The Making of the Atomic Bomb 0684813785

and Dark Sun: The Making of the Hydrogen Bomb. 3303157

The Feynman Lectures are Richard Feynman's lectures given to CalTech undergraduate physics majors--some very dedicated and brilliant people.

Amazingly, the lectures are brilliant, extremely readable and comprehensible by high school students who have the math background.
Unapologetic Catholic | 06.19.07 - 2:36 pm | #


"I know that it isn't something that ought to be tried in one's garage."

Why? You can get a merit badge for it.
Unapologetic Catholic | 06.19.07 - 2:43 pm | #


This kid might be able to help.
Anonymous | 06.19.07 - 3:18 pm | #


Another place to start:

They are trying to do it for real.
AB | 06.19.07 - 5:27 pm | #


Nuclear fusion is the process of liberating energy by forcing small, light nuclei to combine into larger, heavier nuclei.

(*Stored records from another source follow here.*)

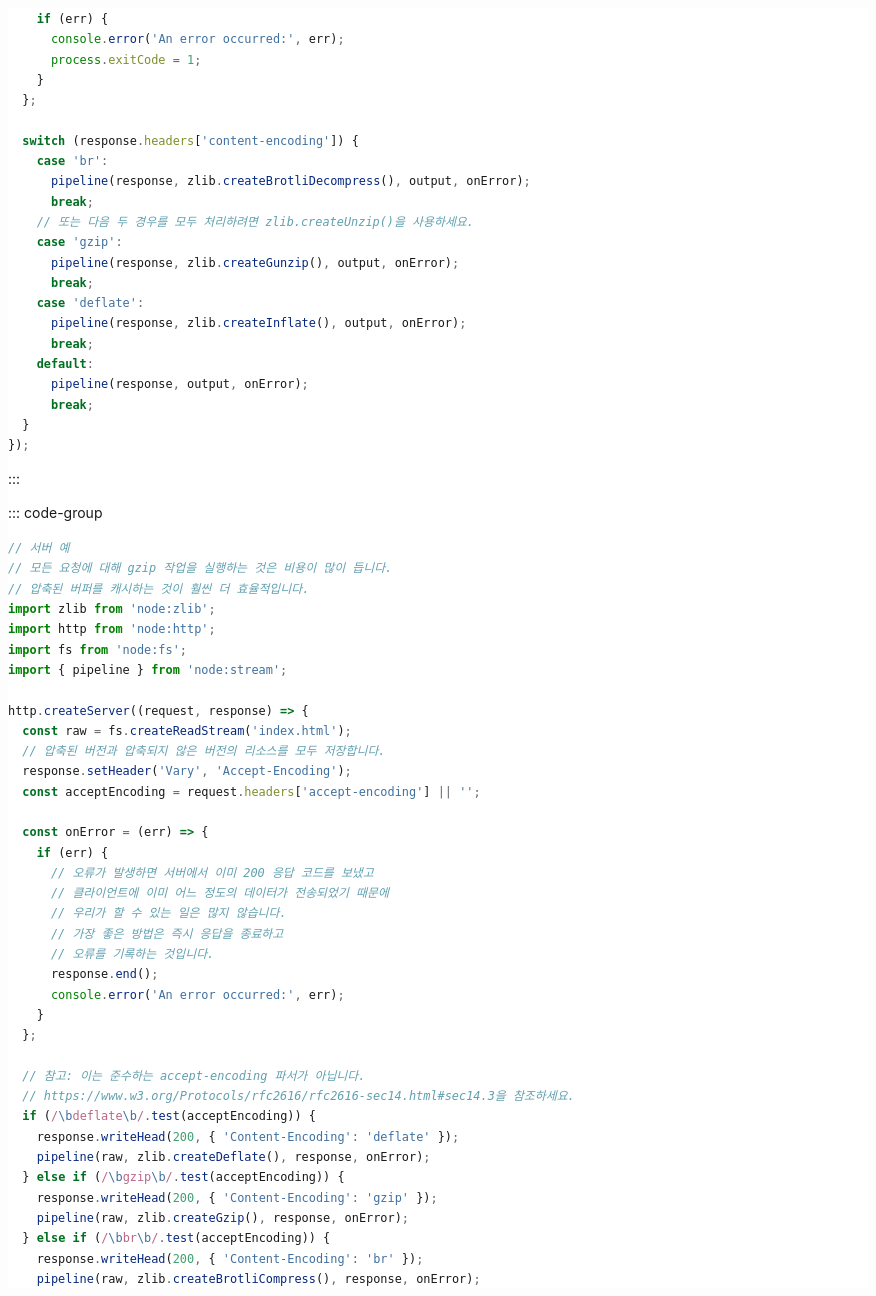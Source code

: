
 ```js [CJS]
    if (err) {
      console.error('An error occurred:', err);
      process.exitCode = 1;
    }
  };

  switch (response.headers['content-encoding']) {
    case 'br':
      pipeline(response, zlib.createBrotliDecompress(), output, onError);
      break;
    // 또는 다음 두 경우를 모두 처리하려면 zlib.createUnzip()을 사용하세요.
    case 'gzip':
      pipeline(response, zlib.createGunzip(), output, onError);
      break;
    case 'deflate':
      pipeline(response, zlib.createInflate(), output, onError);
      break;
    default:
      pipeline(response, output, onError);
      break;
  }
});
```
:::

::: code-group
```js [ESM]
// 서버 예
// 모든 요청에 대해 gzip 작업을 실행하는 것은 비용이 많이 듭니다.
// 압축된 버퍼를 캐시하는 것이 훨씬 더 효율적입니다.
import zlib from 'node:zlib';
import http from 'node:http';
import fs from 'node:fs';
import { pipeline } from 'node:stream';

http.createServer((request, response) => {
  const raw = fs.createReadStream('index.html');
  // 압축된 버전과 압축되지 않은 버전의 리소스를 모두 저장합니다.
  response.setHeader('Vary', 'Accept-Encoding');
  const acceptEncoding = request.headers['accept-encoding'] || '';

  const onError = (err) => {
    if (err) {
      // 오류가 발생하면 서버에서 이미 200 응답 코드를 보냈고
      // 클라이언트에 이미 어느 정도의 데이터가 전송되었기 때문에
      // 우리가 할 수 있는 일은 많지 않습니다.
      // 가장 좋은 방법은 즉시 응답을 종료하고
      // 오류를 기록하는 것입니다.
      response.end();
      console.error('An error occurred:', err);
    }
  };

  // 참고: 이는 준수하는 accept-encoding 파서가 아닙니다.
  // https://www.w3.org/Protocols/rfc2616/rfc2616-sec14.html#sec14.3을 참조하세요.
  if (/\bdeflate\b/.test(acceptEncoding)) {
    response.writeHead(200, { 'Content-Encoding': 'deflate' });
    pipeline(raw, zlib.createDeflate(), response, onError);
  } else if (/\bgzip\b/.test(acceptEncoding)) {
    response.writeHead(200, { 'Content-Encoding': 'gzip' });
    pipeline(raw, zlib.createGzip(), response, onError);
  } else if (/\bbr\b/.test(acceptEncoding)) {
    response.writeHead(200, { 'Content-Encoding': 'br' });
    pipeline(raw, zlib.createBrotliCompress(), response, onError);
```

We are closer to fusion power now, than at any time in history. Scientists spent 50 years telling us that practical fusion power was only 25 years away. Then there was that twenty year period when fusion was only ten years away. For the last ten years, scientists have been telling us that fusion has only been five years away
Emily Bell | 06.19.07 - 8:43 pm | #


Of course, its five years away if they do everything properly for five years. So, give 'em twenty.
Hidden One | Homepage | 06.19.07 - 10:36 pm | #


Interesting article also on cold fusion may be found at 8
Marion (Mael Muire) | 06.20.07 - 8:26 am | #


We are closer to fusion power now, than at any time in history.

I think you could have made that statement at anytime in history and been correct. Especially if the sun is expanding.